[Stored data]

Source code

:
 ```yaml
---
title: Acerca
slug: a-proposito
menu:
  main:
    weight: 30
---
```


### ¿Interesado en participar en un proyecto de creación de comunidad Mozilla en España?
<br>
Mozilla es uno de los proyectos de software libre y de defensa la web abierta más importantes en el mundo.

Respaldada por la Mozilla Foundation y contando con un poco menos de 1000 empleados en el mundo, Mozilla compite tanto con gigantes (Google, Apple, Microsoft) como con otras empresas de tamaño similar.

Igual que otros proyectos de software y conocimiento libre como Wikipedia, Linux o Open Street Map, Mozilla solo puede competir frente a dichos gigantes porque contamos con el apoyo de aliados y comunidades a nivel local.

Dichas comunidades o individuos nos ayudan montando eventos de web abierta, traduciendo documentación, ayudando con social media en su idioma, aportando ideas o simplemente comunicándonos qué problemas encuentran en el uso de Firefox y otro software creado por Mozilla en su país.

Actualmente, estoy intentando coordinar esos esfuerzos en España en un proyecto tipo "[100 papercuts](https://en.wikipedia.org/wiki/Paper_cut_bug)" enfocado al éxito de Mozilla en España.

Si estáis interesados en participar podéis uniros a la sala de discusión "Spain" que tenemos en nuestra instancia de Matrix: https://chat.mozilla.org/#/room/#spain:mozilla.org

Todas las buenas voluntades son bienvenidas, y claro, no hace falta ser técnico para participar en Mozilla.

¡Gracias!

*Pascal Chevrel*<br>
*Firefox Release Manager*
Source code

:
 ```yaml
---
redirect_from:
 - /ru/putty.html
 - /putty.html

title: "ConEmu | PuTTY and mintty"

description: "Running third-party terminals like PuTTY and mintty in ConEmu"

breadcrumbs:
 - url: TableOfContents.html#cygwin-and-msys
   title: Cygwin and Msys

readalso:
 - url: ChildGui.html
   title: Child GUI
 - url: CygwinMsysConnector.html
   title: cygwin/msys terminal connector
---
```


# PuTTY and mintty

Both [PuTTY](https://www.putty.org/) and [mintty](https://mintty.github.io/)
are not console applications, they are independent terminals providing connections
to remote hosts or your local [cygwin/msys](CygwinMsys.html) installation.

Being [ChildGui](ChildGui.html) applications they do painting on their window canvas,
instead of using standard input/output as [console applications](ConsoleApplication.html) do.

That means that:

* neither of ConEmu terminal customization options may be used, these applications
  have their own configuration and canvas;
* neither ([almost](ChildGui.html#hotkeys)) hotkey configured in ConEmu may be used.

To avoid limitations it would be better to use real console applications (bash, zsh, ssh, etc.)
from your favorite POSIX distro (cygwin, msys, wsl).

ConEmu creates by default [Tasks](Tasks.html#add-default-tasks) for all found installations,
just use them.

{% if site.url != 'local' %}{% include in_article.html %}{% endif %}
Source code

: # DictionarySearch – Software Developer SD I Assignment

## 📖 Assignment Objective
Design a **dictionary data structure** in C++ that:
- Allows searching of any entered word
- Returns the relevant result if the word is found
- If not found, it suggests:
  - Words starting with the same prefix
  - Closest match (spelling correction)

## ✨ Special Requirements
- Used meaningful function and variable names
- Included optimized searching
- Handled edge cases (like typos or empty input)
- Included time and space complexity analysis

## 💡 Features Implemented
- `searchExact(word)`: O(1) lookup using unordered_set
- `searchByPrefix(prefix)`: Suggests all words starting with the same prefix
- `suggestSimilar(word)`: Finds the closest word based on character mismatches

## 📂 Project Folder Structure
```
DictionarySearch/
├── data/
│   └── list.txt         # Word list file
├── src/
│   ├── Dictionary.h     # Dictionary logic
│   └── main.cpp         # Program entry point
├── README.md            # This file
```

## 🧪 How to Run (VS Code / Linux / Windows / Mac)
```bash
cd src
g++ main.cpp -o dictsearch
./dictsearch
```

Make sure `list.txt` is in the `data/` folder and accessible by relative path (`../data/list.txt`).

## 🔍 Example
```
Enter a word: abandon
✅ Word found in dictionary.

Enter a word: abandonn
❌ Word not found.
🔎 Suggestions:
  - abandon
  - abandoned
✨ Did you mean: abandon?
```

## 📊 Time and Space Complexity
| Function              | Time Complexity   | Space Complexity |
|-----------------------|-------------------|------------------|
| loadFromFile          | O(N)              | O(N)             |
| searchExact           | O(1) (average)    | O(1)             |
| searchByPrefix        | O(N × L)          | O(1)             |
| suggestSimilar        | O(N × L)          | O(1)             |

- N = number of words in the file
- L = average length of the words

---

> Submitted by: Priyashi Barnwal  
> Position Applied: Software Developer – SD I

## [YOUR OBJECTIVE]
State how many lines of the records above contain "that", with no words besides the number.

## [EXERCISE RESPONSE]
2